When excessive or bothersome, it is also one of the most common symptoms for which patients seek medical attention.
· Coughing may be initiated either voluntarily or reflexively.
· As a defensive reflex, it has both afferent and efferent pathways.
· The afferent limb includes receptors within the sensory distribution of the trigeminal, Glossopharyngeal, superior laryngeal, and vagus nerves.
· The efferent limb includes the recurrent laryngeal nerve and the spinal nerves.
· Cough can be initiated by a variety of irritant triggers either from an exogenous source (smoke, dust, fumes, foreign bodies) or from an endogenous origin (upper airway secretions, gastric contents.
· Any disorder resulting in inflammation, constriction, infiltration, or compression of airways can be associated with cough.
· A neoplasm infiltrating the airway wall – bronchogenic carcinoma.
· Airway infiltration with granulomas – tuberculosis.
· Compression of airways results from extrinsic masses such as lymph nodes or mediastinal tumors, or rarely from an aortic aneurysm.
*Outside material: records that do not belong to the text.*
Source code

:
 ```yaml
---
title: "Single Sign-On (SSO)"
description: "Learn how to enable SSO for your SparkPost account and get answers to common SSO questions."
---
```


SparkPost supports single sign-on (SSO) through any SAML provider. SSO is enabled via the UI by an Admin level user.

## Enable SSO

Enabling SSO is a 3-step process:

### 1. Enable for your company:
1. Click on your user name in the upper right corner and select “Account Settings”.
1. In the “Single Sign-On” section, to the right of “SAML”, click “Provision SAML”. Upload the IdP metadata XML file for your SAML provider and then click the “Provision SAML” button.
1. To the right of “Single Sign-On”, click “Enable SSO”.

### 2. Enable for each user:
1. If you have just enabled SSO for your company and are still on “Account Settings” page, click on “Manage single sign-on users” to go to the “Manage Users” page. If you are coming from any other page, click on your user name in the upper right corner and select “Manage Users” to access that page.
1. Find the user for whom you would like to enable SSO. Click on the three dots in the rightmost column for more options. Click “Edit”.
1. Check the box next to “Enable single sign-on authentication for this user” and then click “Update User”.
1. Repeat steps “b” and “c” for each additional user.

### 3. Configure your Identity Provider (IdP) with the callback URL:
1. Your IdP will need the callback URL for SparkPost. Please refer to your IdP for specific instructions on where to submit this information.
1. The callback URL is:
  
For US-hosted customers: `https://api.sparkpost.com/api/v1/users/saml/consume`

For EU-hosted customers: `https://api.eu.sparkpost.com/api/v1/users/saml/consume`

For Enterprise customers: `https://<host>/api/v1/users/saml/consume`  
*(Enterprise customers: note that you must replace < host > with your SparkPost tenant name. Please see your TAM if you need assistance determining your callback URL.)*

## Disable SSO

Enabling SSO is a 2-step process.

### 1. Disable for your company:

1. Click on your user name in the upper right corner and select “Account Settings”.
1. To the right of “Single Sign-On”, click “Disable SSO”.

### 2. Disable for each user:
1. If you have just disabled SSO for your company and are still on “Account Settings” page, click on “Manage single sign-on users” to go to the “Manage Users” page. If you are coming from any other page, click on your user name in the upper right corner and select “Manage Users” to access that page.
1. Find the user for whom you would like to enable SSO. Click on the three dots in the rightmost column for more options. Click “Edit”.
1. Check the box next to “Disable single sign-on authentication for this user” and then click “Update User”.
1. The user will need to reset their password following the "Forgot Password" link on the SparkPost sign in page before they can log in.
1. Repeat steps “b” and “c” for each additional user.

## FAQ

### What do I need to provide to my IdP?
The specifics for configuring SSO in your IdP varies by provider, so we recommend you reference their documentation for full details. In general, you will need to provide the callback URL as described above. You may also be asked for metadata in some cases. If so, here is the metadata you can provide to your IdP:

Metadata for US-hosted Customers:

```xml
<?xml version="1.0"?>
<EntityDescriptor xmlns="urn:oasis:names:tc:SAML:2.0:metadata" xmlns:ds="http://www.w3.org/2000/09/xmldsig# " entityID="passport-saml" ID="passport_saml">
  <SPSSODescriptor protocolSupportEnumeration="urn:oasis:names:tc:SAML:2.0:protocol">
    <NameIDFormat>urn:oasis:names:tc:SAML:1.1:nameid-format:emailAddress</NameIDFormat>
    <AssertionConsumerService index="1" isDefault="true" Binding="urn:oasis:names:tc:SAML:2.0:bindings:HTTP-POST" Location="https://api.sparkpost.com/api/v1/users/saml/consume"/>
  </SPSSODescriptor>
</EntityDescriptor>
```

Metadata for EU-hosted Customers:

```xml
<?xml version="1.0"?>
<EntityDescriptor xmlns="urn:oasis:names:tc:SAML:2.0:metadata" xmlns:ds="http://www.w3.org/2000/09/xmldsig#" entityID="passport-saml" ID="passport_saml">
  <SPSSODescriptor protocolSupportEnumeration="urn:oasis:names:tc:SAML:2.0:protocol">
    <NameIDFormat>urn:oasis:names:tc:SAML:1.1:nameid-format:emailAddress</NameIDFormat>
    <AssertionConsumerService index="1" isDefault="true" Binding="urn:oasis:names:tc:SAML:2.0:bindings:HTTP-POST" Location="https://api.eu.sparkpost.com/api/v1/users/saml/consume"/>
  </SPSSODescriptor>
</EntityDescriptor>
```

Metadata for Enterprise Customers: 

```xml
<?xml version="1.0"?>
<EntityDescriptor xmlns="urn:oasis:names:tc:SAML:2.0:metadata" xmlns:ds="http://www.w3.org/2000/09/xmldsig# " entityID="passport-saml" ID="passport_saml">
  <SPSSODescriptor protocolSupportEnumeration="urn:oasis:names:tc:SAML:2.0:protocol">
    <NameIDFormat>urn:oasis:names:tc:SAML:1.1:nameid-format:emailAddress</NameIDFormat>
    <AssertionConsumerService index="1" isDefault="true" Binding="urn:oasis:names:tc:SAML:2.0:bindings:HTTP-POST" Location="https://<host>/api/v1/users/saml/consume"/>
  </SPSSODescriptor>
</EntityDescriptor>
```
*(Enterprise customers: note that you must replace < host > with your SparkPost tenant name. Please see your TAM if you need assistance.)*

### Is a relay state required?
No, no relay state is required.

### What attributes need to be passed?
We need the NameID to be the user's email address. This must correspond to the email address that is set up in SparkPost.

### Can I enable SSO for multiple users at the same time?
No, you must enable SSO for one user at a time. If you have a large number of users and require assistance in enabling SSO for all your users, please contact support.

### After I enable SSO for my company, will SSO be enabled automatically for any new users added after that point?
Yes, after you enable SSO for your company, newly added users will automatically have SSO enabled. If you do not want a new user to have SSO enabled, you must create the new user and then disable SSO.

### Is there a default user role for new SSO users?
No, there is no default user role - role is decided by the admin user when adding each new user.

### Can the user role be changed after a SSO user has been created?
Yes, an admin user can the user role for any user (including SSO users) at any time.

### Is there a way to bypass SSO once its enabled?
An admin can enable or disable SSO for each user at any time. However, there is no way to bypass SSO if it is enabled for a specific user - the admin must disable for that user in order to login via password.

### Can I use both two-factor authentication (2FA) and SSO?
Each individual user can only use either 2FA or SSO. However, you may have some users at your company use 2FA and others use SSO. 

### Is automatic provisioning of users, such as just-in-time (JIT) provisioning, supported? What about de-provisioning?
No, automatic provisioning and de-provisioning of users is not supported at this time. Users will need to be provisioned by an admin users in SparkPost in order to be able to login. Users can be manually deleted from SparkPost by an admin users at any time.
· Parenchymal lung disease – pneumonia, and lung abscess.
· Congestive heart failure may be associated with cough, probably because of interstitial as well as peribronchial edema.
Types based on duration
· Acute cough (< 3 weeks) due to upper respiratory infection, pneumonia, pulmonary embolus, and congestive heart failure
· Sub-acute cough (between 3 and 8 weeks) is commonly post-infectious, resulting from persistent airway inflammation and/or postnasal drip following viral infection.
· Chronic cough (>8 weeks) COPD, bronchogenic carcinoma, asthma, and gastro esophageal reflux.
· Determining the underlying cause
· Elimination of irritants (cigarette smoke, ACE inhibitors)
· Bronchodilators for potentially reversible airflow obstruction, inhaled Glucocorticoids for eosinophilic bronchitis.
· Chest physiotherapy and other methods to enhance clearance of secretions in patients with bronchiectasis.
· Antihistamine-decongestant combination,
· Antitussive agent, which increases the latency or threshold of the cough center (codeine)- dry cough.